_Exercise aim_
Reproduce the whole listing, keeping each line as it is.

_Data to examine_
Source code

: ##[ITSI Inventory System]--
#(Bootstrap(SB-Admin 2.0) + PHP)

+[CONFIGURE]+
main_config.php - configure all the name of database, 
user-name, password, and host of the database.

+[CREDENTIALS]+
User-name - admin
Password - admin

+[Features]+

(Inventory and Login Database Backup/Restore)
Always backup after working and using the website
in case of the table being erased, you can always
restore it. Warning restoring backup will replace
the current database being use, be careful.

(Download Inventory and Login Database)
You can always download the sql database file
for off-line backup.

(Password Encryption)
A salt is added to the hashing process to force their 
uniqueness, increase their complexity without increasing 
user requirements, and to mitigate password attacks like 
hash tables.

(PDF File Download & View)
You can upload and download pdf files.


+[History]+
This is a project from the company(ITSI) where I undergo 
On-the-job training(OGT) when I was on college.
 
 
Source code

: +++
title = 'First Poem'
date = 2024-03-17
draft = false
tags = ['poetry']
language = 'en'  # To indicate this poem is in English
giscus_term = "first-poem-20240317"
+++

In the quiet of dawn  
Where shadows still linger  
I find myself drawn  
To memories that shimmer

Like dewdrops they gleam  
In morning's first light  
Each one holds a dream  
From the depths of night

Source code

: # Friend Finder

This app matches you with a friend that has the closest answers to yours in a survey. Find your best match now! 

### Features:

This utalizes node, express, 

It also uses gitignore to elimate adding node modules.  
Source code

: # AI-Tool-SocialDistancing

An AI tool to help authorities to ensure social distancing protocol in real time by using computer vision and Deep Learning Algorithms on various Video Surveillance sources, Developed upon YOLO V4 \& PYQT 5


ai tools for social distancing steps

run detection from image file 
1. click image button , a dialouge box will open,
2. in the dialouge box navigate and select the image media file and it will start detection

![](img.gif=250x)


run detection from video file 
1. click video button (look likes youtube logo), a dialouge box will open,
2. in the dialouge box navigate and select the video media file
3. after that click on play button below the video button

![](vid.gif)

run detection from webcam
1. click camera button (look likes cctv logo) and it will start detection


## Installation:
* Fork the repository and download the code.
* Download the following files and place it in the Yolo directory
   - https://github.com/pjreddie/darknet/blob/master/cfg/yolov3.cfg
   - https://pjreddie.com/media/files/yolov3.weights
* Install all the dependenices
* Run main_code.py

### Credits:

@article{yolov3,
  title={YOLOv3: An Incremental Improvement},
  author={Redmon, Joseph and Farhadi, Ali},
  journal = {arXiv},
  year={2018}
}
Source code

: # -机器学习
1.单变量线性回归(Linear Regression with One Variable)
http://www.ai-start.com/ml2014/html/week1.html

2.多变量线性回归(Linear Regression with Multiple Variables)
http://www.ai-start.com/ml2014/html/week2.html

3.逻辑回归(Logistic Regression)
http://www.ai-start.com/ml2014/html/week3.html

_Result of this task_
Source code

: ##[ITSI Inventory System]--
#(Bootstrap(SB-Admin 2.0) + PHP)

+[CONFIGURE]+
main_config.php - configure all the name of database, 
user-name, password, and host of the database.

+[CREDENTIALS]+
User-name - admin
Password - admin

+[Features]+

(Inventory and Login Database Backup/Restore)
Always backup after working and using the website
in case of the table being erased, you can always
restore it. Warning restoring backup will replace
the current database being use, be careful.

(Download Inventory and Login Database)
You can always download the sql database file
for off-line backup.

(Password Encryption)
A salt is added to the hashing process to force their 
uniqueness, increase their complexity without increasing 
user requirements, and to mitigate password attacks like 
hash tables.

(PDF File Download & View)
You can upload and download pdf files.


+[History]+
This is a project from the company(ITSI) where I undergo 
On-the-job training(OGT) when I was on college.
 
 
Source code

: +++
title = 'First Poem'
date = 2024-03-17
draft = false
tags = ['poetry']
language = 'en'  # To indicate this poem is in English
giscus_term = "first-poem-20240317"
+++

In the quiet of dawn  
Where shadows still linger  
I find myself drawn  
To memories that shimmer

Like dewdrops they gleam  
In morning's first light  
Each one holds a dream  
From the depths of night

Source code

: # Friend Finder

This app matches you with a friend that has the closest answers to yours in a survey. Find your best match now! 

### Features:

This utalizes node, express, 

It also uses gitignore to elimate adding node modules.  
Source code

: # AI-Tool-SocialDistancing

An AI tool to help authorities to ensure social distancing protocol in real time by using computer vision and Deep Learning Algorithms on various Video Surveillance sources, Developed upon YOLO V4 \& PYQT 5


ai tools for social distancing steps

run detection from image file 
1. click image button , a dialouge box will open,
2. in the dialouge box navigate and select the image media file and it will start detection

![](img.gif=250x)


run detection from video file 
1. click video button (look likes youtube logo), a dialouge box will open,
2. in the dialouge box navigate and select the video media file
3. after that click on play button below the video button

![](vid.gif)

run detection from webcam
1. click camera button (look likes cctv logo) and it will start detection


## Installation:
* Fork the repository and download the code.
* Download the following files and place it in the Yolo directory
   - https://github.com/pjreddie/darknet/blob/master/cfg/yolov3.cfg
   - https://pjreddie.com/media/files/yolov3.weights
* Install all the dependenices
* Run main_code.py

### Credits:

@article{yolov3,
  title={YOLOv3: An Incremental Improvement},
  author={Redmon, Joseph and Farhadi, Ali},
  journal = {arXiv},
  year={2018}
}
Source code

: # -机器学习
1.单变量线性回归(Linear Regression with One Variable)
http://www.ai-start.com/ml2014/html/week1.html

2.多变量线性回归(Linear Regression with Multiple Variables)
http://www.ai-start.com/ml2014/html/week2.html

3.逻辑回归(Logistic Regression)
http://www.ai-start.com/ml2014/html/week3.html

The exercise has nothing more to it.